ASSIGNMENT
Lines in the records below that contain the word "Considerations" must each be copied.

THE RECORDS
=====

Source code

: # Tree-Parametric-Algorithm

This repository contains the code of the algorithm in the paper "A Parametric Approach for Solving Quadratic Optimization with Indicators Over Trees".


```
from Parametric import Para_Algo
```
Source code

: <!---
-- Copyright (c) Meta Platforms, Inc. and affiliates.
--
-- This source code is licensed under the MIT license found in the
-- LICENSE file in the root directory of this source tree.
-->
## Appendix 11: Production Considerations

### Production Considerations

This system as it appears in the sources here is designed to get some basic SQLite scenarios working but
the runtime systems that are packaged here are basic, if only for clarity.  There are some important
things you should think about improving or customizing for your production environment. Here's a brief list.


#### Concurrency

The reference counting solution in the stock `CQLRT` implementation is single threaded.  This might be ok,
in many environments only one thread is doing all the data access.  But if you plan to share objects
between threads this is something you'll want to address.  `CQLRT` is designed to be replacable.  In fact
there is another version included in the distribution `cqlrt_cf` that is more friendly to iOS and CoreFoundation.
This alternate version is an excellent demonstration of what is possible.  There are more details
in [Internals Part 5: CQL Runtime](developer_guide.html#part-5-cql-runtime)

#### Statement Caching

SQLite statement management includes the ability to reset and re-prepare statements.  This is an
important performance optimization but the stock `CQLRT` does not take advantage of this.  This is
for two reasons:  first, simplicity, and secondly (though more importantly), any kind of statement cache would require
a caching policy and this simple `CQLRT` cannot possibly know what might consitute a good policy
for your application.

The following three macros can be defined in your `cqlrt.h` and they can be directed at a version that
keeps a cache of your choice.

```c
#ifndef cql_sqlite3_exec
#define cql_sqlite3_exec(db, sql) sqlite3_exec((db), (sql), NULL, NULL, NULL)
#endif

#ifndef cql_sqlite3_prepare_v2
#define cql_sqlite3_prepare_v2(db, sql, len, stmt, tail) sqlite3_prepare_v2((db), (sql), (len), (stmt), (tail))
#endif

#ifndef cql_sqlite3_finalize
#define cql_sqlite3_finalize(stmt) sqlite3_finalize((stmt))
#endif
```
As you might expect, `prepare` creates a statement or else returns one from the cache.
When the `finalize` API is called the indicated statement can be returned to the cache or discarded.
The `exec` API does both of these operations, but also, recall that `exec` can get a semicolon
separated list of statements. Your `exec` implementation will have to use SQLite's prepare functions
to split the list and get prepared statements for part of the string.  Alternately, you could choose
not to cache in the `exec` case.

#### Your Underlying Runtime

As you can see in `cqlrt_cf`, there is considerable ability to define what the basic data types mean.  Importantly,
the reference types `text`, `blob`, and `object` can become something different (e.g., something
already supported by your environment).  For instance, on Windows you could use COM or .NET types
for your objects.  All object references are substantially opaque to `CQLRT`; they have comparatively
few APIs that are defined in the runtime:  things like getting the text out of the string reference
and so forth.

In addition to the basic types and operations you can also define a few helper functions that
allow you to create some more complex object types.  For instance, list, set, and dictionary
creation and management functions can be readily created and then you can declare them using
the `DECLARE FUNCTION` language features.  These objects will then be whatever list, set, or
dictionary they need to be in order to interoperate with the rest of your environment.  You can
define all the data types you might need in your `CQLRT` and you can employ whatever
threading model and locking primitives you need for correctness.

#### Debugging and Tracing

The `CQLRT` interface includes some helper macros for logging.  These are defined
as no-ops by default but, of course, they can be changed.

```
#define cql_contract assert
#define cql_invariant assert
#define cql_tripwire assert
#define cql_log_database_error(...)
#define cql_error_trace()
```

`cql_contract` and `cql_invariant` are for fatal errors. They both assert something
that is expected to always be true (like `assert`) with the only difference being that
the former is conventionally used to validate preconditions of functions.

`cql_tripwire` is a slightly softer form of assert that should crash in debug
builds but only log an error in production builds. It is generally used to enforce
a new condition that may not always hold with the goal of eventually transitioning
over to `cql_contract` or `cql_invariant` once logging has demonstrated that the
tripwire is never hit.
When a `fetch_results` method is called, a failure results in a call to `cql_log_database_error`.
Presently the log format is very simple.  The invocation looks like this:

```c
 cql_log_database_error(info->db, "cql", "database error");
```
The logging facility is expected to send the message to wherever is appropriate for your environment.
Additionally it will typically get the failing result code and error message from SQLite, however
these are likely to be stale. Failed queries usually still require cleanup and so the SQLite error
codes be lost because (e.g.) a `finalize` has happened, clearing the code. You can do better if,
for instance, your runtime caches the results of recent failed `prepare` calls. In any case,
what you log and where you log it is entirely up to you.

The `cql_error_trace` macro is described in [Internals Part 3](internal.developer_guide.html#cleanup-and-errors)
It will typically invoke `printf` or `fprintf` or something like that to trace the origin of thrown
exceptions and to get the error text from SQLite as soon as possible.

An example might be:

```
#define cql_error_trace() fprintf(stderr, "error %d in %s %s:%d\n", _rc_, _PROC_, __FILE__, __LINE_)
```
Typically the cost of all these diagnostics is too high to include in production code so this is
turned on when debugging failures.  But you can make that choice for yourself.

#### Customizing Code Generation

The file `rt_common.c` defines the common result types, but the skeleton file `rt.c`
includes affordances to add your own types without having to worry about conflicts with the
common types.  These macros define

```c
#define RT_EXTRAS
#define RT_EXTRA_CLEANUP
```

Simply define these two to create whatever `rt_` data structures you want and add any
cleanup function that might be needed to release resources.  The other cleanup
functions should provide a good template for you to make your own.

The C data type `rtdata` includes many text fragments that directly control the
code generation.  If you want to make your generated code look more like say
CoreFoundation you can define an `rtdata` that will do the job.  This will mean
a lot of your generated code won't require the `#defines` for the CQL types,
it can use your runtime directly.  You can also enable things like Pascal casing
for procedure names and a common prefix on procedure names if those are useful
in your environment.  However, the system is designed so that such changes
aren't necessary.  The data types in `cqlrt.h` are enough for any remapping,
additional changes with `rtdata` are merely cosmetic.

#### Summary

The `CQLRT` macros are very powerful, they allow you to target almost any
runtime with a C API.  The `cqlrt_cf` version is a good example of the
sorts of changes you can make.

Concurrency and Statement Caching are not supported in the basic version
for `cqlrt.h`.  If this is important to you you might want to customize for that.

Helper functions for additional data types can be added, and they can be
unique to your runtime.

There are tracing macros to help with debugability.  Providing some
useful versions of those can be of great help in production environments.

=====

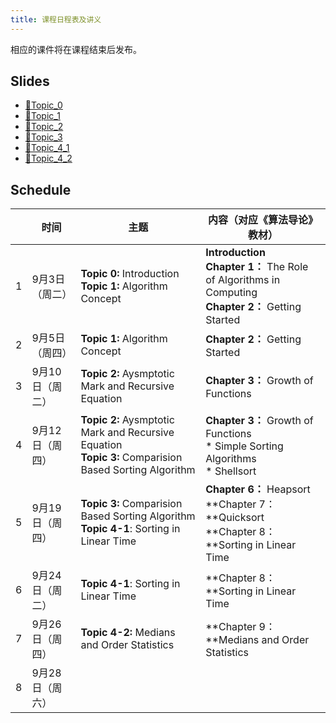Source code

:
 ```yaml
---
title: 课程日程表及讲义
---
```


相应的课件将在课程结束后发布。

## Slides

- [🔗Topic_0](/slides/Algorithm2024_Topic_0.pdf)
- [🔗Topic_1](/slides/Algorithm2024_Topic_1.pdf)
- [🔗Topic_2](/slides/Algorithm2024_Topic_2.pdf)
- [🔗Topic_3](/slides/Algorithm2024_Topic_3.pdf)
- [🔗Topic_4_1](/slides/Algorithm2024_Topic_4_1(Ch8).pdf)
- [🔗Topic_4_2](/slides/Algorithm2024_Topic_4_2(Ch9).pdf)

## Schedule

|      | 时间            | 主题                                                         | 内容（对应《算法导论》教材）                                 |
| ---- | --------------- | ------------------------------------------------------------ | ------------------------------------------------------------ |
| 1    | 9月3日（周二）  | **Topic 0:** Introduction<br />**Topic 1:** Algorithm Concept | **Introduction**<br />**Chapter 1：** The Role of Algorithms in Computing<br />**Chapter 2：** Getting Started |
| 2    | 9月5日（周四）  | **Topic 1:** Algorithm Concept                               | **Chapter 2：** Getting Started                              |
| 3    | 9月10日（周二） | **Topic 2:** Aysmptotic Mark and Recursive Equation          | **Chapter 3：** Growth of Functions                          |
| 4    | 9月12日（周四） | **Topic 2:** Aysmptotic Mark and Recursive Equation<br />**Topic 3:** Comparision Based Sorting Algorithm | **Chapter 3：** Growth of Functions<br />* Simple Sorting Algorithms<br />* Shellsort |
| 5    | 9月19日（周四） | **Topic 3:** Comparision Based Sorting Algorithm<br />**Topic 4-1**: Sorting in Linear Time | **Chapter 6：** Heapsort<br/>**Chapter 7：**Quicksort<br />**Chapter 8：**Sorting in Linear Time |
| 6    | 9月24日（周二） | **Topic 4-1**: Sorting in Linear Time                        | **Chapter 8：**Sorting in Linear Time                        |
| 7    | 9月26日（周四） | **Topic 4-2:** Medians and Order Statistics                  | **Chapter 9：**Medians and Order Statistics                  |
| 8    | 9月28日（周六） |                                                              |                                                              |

=====

REPLY TO THE TASK
## Appendix 11: Production Considerations
### Production Considerations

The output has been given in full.